Go to the line containing "# 2022-04-25" in the records below and retype from there through the final line, exactly.

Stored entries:
:::::
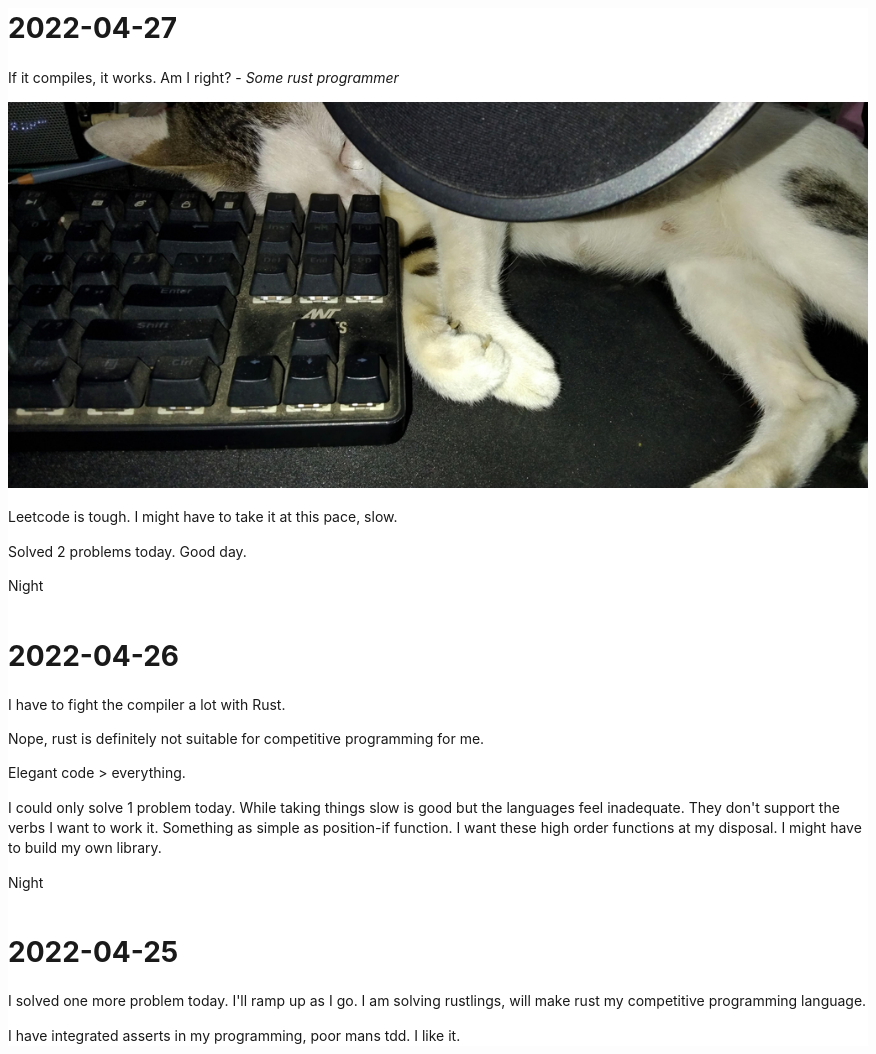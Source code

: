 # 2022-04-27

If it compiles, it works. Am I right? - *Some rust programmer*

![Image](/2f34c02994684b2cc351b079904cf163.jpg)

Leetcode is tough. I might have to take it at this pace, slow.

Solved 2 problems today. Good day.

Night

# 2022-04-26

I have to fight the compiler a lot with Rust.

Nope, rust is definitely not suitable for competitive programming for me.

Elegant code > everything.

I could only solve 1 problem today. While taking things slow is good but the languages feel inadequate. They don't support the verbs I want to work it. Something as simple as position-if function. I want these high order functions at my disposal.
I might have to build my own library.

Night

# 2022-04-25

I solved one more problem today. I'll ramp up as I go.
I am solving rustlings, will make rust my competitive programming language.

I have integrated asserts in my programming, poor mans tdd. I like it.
:::::
**Response**
# 2022-04-25

I solved one more problem today. I'll ramp up as I go.
I am solving rustlings, will make rust my competitive programming language.

I have integrated asserts in my programming, poor mans tdd. I like it.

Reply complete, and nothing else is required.